A senior Jordanian government official said health subsidies were cut because Jordan is in an economic crisis. Syrian refugees are now paying health fees comparable to those charged to Jordanians, he said. Jordan remains on “high moral ground” for hosting the refugees at all, said the official, who spoke on condition of anonymity in line with briefing regulations.
Across the region, donor fatigue and decreased host country support have left millions of refugees on the edge of survival, even pushing some to return to Syria.
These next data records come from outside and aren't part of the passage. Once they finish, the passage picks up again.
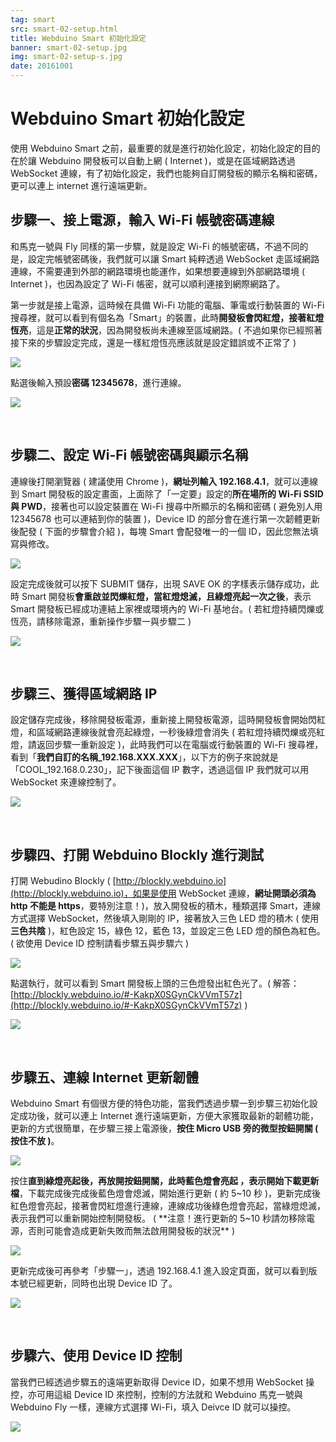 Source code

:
 ```yaml
---
tag: smart
src: smart-02-setup.html
title: Webduino Smart 初始化設定
banner: smart-02-setup.jpg
img: smart-02-setup-s.jpg
date: 20161001
---
```


<!-- @@master  = ../../_layout.html-->

<!-- @@block  =  meta-->

<title>Webduino Smart 初始化設定 :::: Webduino = Web × Arduino</title>

<meta name="description" content="使用 Webduino Smart 之前，最重要的就是進行初始化設定，初始化設定的目的在於讓 Webduino 開發板可以自動上網 ( Internet )，或是在區域網路透過 WebSocket 連線，有了初始化設定，我們也能夠自訂開發板的顯示名稱和密碼，更可以連上 internet 進行遠端更新。">

<meta itemprop="description" content="使用 Webduino Smart 之前，最重要的就是進行初始化設定，初始化設定的目的在於讓 Webduino 開發板可以自動上網 ( Internet )，或是在區域網路透過 WebSocket 連線，有了初始化設定，我們也能夠自訂開發板的顯示名稱和密碼，更可以連上 internet 進行遠端更新。">

<meta property="og:description" content="使用 Webduino Smart 之前，最重要的就是進行初始化設定，初始化設定的目的在於讓 Webduino 開發板可以自動上網 ( Internet )，或是在區域網路透過 WebSocket 連線，有了初始化設定，我們也能夠自訂開發板的顯示名稱和密碼，更可以連上 internet 進行遠端更新。">

<meta property="og:title" content="Webduino Smart 初始化設定" >

<meta property="og:url" content="https://webduino.io/tutorials/smart-02-setup.html">

<meta property="og:image" content="https://webduino.io/img/tutorials/smart-02-setup-s.jpg">

<meta itemprop="image" content="https://webduino.io/img/tutorials/smart-02-setup-s.jpg">

<include src="../_include-tutorials.html"></include>

<!-- @@close-->

<!-- @@block  =  preAndNext-->

<include src="../_include-tutorials-content.html"></include>

<!-- @@close-->



<!-- @@block  =  tutorials-->
# Webduino Smart 初始化設定

使用 Webduino Smart 之前，最重要的就是進行初始化設定，初始化設定的目的在於讓 Webduino 開發板可以自動上網 ( Internet )，或是在區域網路透過 WebSocket 連線，有了初始化設定，我們也能夠自訂開發板的顯示名稱和密碼，更可以連上 internet 進行遠端更新。

## 步驟一、接上電源，輸入 Wi-Fi 帳號密碼連線

和馬克一號與 Fly 同樣的第一步驟，就是設定 Wi-Fi 的帳號密碼，不過不同的是，設定完帳號密碼後，我們就可以讓 Smart 純粹透過 WebSocket 走區域網路連線，不需要連到外部的網路環境也能運作，如果想要連線到外部網路環境 ( Internet )，也因為設定了 Wi-Fi 帳密，就可以順利連接到網際網路了。

第一步就是接上電源，這時候在具備 Wi-Fi 功能的電腦、筆電或行動裝置的 Wi-Fi 搜尋裡，就可以看到有個名為「Smart」的裝置，此時**開發板會閃紅燈，接著紅燈恆亮**，這是**正常的狀況**，因為開發板尚未連線至區域網路。( 不過如果你已經照著接下來的步驟設定完成，還是一樣紅燈恆亮應該就是設定錯誤或不正常了 )

![](../img/tutorials/smart-02-02.jpg)

點選後輸入預設**密碼 12345678**，進行連線。 

![](../img/tutorials/smart-02-03.jpg)

<br/>

## 步驟二、設定 Wi-Fi 帳號密碼與顯示名稱

連線後打開瀏覽器 ( 建議使用 Chrome )，**網址列輸入 192.168.4.1**，就可以連線到 Smart 開發板的設定畫面，上面除了「一定要」設定的**所在場所的 Wi-Fi SSID 與 PWD**，接著也可以設定裝置在 Wi-Fi 搜尋中所顯示的名稱和密碼 ( 避免別人用 12345678 也可以連結到你的裝置 )，Device ID 的部分會在進行第一次韌體更新後配發 ( 下面的步驟會介紹 )，每塊 Smart 會配發唯一的一個 ID，因此您無法填寫與修改。

![](../img/tutorials/smart-02-04.jpg)

設定完成後就可以按下 SUBMIT 儲存，出現 SAVE OK 的字樣表示儲存成功，此時 Smart 開發板**會重啟並閃爍紅燈，當紅燈熄滅，且綠燈亮起一次之後**，表示 Smart 開發板已經成功連結上家裡或環境內的 Wi-Fi 基地台。( 若紅燈持續閃爍或恆亮，請移除電源，重新操作步驟一與步驟二 )

![](../img/tutorials/smart-02-05.jpg)

<br/>

## 步驟三、獲得區域網路 IP

設定儲存完成後，移除開發板電源，重新接上開發板電源，這時開發板會開始閃紅燈，和區域網路連線後就會亮起綠燈，一秒後綠燈會消失 ( 若紅燈持續閃爍或亮紅燈，請返回步驟一重新設定 )，此時我們可以在電腦或行動裝置的 Wi-Fi 搜尋裡，看到「**我們自訂的名稱_192.168.XXX.XXX**」，以下方的例子來說就是「COOL_192.168.0.230」，記下後面這個 IP 數字，透過這個 IP 我們就可以用 WebSocket 來連線控制了。

![](../img/tutorials/smart-02-06.jpg)

<br/>

## 步驟四、打開 Webduino Blockly 進行測試

打開 Webudino Blockly ( [http://blockly.webduino.io](http://blockly.webduino.io)，如果是使用 WebSocket 連線，**網址開頭必須為 http 不能是 https**，要特別注意！)，放入開發板的積木，種類選擇 Smart，連線方式選擇 WebSocket，然後填入剛剛的 IP，接著放入三色 LED 燈的積木 ( 使用**三色共陰** )，紅色設定 15，綠色 12，藍色 13，並設定三色 LED 燈的顏色為紅色。( 欲使用 Device ID 控制請看步驟五與步驟六 )

![](../img/tutorials/smart-02-07.jpg)

點選執行，就可以看到 Smart 開發板上頭的三色燈發出紅色光了。( 解答：[http://blockly.webduino.io/#-KakpX0SGynCkVVmT57z](http://blockly.webduino.io/#-KakpX0SGynCkVVmT57z) )

![](../img/tutorials/smart-02-09.gif)

<br/>

## 步驟五、連線 Internet 更新韌體

Webduino Smart 有個很方便的特色功能，當我們透過步驟一到步驟三初始化設定成功後，就可以連上 Internet 進行遠端更新，方便大家獲取最新的韌體功能，更新的方式很簡單，在步驟三接上電源後，**按住 Micro USB 旁的微型按鈕開關 ( 按住不放 )**。

![](../img/tutorials/smart-02-10.jpg)

按住**直到綠燈亮起後，再放開按鈕開關，此時藍色燈會亮起 ，表示開始下載更新檔**，下載完成後完成後藍色燈會熄滅，開始進行更新 ( 約 5~10 秒 )，更新完成後紅色燈會亮起，接著會閃紅燈進行連線，連線成功後綠色燈會亮起，當綠燈熄滅，表示我們可以重新開始控制開發板。
( **注意！進行更新的 5~10 秒請勿移除電源，否則可能會造成更新失敗而無法啟用開發板的狀況** )

![](../img/tutorials/smart-02-11.jpg)

更新完成後可再參考「步驟一」，透過 192.168.4.1 進入設定頁面，就可以看到版本號已經更新，同時也出現 Device ID 了。

![](../img/tutorials/smart-02-12.jpg)

<br/>

## 步驟六、使用 Device ID 控制

當我們已經透過步驟五的遠端更新取得 Device ID，如果不想用 WebSocket 操控，亦可用這組 Device ID 來控制，控制的方法就和 Webduino 馬克一號與 Webduino Fly 一樣，連線方式選擇 Wi-Fi，填入 Deivce ID 就可以操控。

![](../img/tutorials/smart-02-13.jpg)



<!-- @@close-->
Lebanon has the most privatized and costly health care system among refugee-hosting countries in the region, according to the U.N. refugee agency.
There, 70 percent of Syrian refugees live in poverty. The U.N. refugee agency spent $51 million on 84,000 life-saving cases for Syrian refugees in Lebanon last year, yet could not cover most cancer cases with poor prognoses, chemotherapy, radiotherapy, or dialysis.
“There are very few NGOs that are able to provide support for some of these cases and we know that people have taken difficult decisions to return to Syria to access dialysis or cancer care,” said Dr. Michael Woodman, senior public health officer in the UNHCR’s Beirut office.
Bambino Gesu got involved at the request of Pope Frances, said Dr. Fiore S. Iorio, the hospital’s director of the department of pediatric cardiology and cardiac surgery, who operated on Eman.
Iorio said he and his colleagues were also compelled by a “moral obligation to help these unfortunate children,” either through surgery or by training Jordanian colleagues who will continue the work in the future.
After Eman’s surgery, her parents watched her breathe, her chest covered with bandages and wires, rising and failing in rhythm with the beeping monitor.
Doctors told them she would likely need another, more complicated surgery in two to five years.
“I don’t know where we will get the money then,” al-Matoura said. “But thank God for healing her today.”